D'ailleurs, si tu es une personne censée, et que logiquement tu n'aimes pas le foot, mais que tu regardes malgré tout parce que, bon, c'est la France qui joue quand même, et ça fait partie de l'identité nationale, et que par conséquent tu t'ennuies prodigieusement face à ta télévision, sans même la satisfaction de voir un semblant de beau jeu, je te conseille de faire comme moi : va voir un match en territoire ennemi. En l'occurrence, pour moi, ce fut au O'Neil's, qui est, comme son nom l'indique, un des deux Irish Pubs d'Aberdeen. Le fait d'être entouré de quelques dizaines de supporters de foot (pas cool), qui sont en plus irlandais (encore moins cool), et passablement imbibés de Guinness (pas cool du tout, mais alors pas du tout du tout) en se réjouissant de quelque chose qui les énerve au plus haut point (au hasard, la défaite de leur sélection nationale) donne un côté "adrénaline" qui rend ce sport stupide beaucoup plus intéressant. Honnêtement, se faire insulter a rarement été aussi kiffant. Mention spéciale au brave garçon en blanc, qui nous a gratifié d'un très sympa "Fuck off and go back to France" avec un air agressif que n'aurait pas renié Gargamel (oui, c'est le seul mec méchant qui me vient à l'esprit. Mais reconnais qu'il est très très méchant), et au "Fucking French bastards" entendus un peu plus tard dans la rue. Bref, ces deux matchs ont été une source d'amusement au plus haut point, et en plus, c'est les gentils qui ont gagné à la fin. La vie est bien faite parfois.

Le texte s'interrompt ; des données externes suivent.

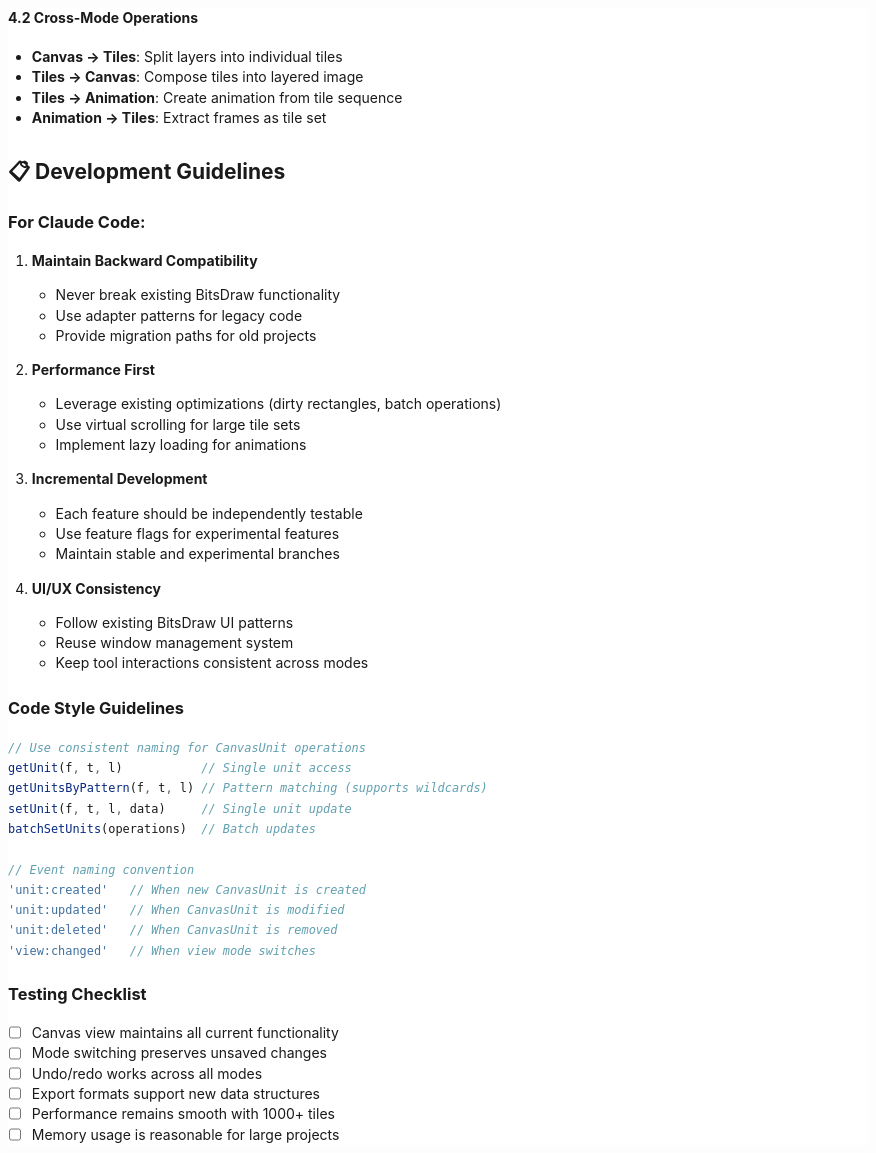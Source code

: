#### 4.2 Cross-Mode Operations
- **Canvas → Tiles**: Split layers into individual tiles
- **Tiles → Canvas**: Compose tiles into layered image
- **Tiles → Animation**: Create animation from tile sequence
- **Animation → Tiles**: Extract frames as tile set

## 📋 Development Guidelines

### For Claude Code:

1. **Maintain Backward Compatibility**
   - Never break existing BitsDraw functionality
   - Use adapter patterns for legacy code
   - Provide migration paths for old projects

2. **Performance First**
   - Leverage existing optimizations (dirty rectangles, batch operations)
   - Use virtual scrolling for large tile sets
   - Implement lazy loading for animations

3. **Incremental Development**
   - Each feature should be independently testable
   - Use feature flags for experimental features
   - Maintain stable and experimental branches

4. **UI/UX Consistency**
   - Follow existing BitsDraw UI patterns
   - Reuse window management system
   - Keep tool interactions consistent across modes

### Code Style Guidelines

```javascript
// Use consistent naming for CanvasUnit operations
getUnit(f, t, l)           // Single unit access
getUnitsByPattern(f, t, l) // Pattern matching (supports wildcards)
setUnit(f, t, l, data)     // Single unit update
batchSetUnits(operations)  // Batch updates

// Event naming convention
'unit:created'   // When new CanvasUnit is created
'unit:updated'   // When CanvasUnit is modified
'unit:deleted'   // When CanvasUnit is removed
'view:changed'   // When view mode switches
```

### Testing Checklist

- [ ] Canvas view maintains all current functionality
- [ ] Mode switching preserves unsaved changes
- [ ] Undo/redo works across all modes
- [ ] Export formats support new data structures
- [ ] Performance remains smooth with 1000+ tiles
- [ ] Memory usage is reasonable for large projects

PS : si tu détestes le foot, et donc que tu as trouvé cet article inintéressant comme jamais, je m'en excuse platement. J'aurais bien voulu parler d'autre chose, mais cet autre chose c'était l'espèce de "parade de Noël" le soir où ils ont allumé les illuminations dans les rues. Tradition sympa, mais faire promener le Père Noël dans les rues le 15 novembre, c'est nul. Même s'il est accompagné de cornemuses et de pigeons géants.